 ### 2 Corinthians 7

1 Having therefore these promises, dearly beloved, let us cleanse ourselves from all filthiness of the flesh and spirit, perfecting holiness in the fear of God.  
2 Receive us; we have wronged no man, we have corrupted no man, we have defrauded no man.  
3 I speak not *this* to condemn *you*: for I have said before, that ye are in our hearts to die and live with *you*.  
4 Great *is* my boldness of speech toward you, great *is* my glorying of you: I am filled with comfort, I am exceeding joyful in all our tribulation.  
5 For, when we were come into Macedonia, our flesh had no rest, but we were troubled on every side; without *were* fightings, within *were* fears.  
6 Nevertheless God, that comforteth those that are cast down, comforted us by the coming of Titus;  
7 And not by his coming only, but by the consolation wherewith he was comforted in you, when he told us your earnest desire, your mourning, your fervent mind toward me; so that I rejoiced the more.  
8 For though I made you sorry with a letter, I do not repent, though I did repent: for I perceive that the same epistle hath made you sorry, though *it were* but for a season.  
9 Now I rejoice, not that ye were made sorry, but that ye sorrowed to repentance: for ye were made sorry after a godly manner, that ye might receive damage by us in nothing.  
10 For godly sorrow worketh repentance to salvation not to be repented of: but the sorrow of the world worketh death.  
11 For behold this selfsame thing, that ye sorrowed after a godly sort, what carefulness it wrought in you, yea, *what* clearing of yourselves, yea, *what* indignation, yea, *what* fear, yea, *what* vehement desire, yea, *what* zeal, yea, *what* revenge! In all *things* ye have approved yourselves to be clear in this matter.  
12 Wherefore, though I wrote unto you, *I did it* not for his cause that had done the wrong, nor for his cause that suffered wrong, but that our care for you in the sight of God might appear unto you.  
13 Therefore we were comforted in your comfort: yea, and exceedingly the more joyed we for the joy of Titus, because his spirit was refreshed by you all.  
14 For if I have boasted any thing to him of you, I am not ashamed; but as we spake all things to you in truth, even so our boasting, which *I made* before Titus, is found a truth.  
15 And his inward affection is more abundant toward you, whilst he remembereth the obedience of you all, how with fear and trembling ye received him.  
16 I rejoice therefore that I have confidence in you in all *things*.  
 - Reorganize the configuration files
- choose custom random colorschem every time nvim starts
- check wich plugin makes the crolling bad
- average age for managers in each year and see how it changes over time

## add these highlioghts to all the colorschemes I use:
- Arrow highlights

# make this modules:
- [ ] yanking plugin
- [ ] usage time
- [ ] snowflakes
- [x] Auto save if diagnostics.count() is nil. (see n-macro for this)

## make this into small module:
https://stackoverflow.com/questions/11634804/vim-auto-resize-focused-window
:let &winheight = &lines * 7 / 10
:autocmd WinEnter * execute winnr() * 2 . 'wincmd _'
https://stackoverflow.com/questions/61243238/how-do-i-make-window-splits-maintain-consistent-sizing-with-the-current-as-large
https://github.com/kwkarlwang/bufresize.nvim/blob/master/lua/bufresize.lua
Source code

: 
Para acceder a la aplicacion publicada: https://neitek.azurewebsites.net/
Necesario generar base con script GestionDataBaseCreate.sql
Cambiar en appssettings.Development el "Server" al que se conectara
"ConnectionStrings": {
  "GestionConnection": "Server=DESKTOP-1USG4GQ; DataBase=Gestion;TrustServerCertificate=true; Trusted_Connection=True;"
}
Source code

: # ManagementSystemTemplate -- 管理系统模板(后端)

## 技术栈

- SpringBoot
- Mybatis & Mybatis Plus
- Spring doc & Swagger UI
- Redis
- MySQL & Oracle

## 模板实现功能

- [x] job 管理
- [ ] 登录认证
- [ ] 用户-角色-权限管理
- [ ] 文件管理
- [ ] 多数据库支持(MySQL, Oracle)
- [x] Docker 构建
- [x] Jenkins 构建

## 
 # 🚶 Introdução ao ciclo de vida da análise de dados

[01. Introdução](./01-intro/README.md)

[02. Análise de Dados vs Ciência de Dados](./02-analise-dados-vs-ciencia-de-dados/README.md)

※ ※ ※

Aim of the exercise:
In the listing, find every line containing the word "Introdução" and list it.

Answer below:
 # 🚶 Introdução ao ciclo de vida da análise de dados
[01. Introdução](./01-intro/README.md)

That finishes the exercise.